I read The Bell Jar this summer somewhat accidentally; two people traveling with me happened to read it and vehemently disagreed on it, so naturally I felt curious and wanted to participate in the arguing.
I was fairly surprised by how relatable this book was (plus for whatever reason, I’ve always associated Sylvia Plath with 1800s Edgar Allan Poe era, so I also get surprised when she know what telephones are). The Bell Jar is semi-autobiographical, describing the life of Esther, a young woman in the 1960s with ambitions of becoming a writer and who ultimately faces severe depression. So much of Esther’s story is relevant to today. She talks about the double standards men and women experience, and her desire to get involved with a man but her equally overwhelming fear of becoming pregnant and being burdened with children and marriage.

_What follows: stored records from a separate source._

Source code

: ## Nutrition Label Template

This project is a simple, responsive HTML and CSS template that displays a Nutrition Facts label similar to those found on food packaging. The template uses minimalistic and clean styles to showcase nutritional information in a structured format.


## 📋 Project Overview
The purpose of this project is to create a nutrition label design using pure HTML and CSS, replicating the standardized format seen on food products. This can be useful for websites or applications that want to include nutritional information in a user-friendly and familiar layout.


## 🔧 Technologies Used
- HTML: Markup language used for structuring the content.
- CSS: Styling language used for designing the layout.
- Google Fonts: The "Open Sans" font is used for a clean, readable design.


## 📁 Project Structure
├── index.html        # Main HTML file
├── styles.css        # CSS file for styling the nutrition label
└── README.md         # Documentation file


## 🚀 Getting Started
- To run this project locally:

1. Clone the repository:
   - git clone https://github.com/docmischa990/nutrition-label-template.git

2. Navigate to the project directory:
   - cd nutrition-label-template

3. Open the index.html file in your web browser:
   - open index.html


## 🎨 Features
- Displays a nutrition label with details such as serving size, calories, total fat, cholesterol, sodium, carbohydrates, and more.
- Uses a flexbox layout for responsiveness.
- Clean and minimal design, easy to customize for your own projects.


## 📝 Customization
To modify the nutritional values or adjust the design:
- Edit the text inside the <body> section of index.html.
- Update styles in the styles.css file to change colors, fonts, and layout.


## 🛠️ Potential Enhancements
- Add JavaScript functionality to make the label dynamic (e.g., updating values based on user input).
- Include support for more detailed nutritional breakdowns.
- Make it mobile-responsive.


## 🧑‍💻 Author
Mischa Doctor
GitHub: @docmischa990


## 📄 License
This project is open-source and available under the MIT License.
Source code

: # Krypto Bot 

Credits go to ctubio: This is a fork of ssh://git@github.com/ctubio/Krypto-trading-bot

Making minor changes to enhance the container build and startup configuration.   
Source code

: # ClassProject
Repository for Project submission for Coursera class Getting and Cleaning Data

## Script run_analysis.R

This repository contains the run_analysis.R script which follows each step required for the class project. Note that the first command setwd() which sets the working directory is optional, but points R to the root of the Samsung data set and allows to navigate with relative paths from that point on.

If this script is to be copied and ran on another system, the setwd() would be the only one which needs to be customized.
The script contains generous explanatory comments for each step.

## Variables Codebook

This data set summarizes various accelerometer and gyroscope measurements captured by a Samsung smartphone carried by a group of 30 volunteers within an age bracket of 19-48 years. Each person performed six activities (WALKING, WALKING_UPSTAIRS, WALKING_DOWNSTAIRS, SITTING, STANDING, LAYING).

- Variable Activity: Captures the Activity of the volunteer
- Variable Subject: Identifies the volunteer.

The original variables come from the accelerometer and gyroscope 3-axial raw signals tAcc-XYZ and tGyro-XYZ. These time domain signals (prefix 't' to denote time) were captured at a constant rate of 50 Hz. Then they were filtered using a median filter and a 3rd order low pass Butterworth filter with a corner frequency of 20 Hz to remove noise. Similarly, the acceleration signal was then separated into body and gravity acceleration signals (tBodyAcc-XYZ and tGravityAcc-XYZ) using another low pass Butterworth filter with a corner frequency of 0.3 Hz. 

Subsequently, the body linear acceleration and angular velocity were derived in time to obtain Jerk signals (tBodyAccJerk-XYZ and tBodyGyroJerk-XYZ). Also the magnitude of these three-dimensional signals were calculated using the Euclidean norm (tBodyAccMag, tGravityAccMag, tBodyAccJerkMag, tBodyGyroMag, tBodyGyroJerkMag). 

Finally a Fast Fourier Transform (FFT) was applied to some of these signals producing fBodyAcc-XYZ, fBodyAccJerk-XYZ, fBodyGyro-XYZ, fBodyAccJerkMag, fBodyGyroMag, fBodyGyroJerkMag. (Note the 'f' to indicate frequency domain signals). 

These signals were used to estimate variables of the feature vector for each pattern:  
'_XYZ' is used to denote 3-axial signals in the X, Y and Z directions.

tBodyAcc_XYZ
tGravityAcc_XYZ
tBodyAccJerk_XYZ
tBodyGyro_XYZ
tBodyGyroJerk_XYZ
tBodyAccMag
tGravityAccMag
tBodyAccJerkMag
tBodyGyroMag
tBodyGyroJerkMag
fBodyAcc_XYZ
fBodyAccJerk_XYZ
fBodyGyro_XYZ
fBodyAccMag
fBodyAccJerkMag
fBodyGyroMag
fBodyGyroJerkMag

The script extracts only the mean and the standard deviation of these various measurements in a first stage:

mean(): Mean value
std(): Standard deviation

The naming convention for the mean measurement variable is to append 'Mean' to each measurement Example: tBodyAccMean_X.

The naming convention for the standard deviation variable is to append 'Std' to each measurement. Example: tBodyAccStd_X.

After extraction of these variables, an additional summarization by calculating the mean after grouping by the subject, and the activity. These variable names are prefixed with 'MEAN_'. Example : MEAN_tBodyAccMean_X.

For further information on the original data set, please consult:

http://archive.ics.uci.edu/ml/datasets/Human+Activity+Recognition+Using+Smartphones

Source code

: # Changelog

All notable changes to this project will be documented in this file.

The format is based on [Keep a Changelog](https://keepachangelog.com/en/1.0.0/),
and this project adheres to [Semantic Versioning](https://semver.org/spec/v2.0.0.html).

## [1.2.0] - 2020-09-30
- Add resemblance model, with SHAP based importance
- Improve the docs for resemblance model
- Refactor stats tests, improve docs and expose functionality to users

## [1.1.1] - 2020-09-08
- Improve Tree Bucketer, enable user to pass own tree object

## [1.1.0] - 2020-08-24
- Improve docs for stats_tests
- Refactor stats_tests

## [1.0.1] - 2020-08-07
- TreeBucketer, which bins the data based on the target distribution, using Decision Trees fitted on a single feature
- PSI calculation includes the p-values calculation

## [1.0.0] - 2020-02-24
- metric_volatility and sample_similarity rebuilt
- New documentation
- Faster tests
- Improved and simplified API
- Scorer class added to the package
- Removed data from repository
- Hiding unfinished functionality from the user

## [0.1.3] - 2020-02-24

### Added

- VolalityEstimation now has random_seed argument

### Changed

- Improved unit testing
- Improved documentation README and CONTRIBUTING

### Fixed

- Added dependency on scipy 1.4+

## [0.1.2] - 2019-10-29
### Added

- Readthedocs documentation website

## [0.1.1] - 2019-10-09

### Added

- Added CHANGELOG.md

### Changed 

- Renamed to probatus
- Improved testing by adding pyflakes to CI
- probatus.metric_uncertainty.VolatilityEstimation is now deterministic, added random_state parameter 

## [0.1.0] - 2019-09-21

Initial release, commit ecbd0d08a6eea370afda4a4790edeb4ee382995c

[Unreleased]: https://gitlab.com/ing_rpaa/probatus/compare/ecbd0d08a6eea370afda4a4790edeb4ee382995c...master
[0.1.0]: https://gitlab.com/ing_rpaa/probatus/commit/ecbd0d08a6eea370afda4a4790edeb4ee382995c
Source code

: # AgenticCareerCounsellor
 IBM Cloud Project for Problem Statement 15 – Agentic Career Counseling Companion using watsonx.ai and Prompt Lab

Moreover, I think the depiction of Esther’s depression is nothing short of outstanding. Plath magnifies the thoughts and feelings that everyone has – feelings of inadequacy, of being left out, of indecision and inertia, of wanting to do something brilliant but not knowing where to start. In this way, Esther’s breakdown is hardly foreign at all, and it is much easier to understand and to relate to the distorted viewpoint of the world and the struggle of recovery.
Back to my traveling companions, their arguments can be summed up as this:
Companion #1: “Wow, what an insightful look into mental illness!”
Companion #2: “This was too sad and too self-indulgent to get anything out of!”
I fall into the former’s camp and tend to think that the latter is missing a lot of the point. Mental illness does not mean a few bad days and then spontaneous resolution with just a little pep talk and reminder of the good things, and to portray Esther’s life as anything like that would have unfairly cheapened the daily struggle of many people, including Sylvia Plath.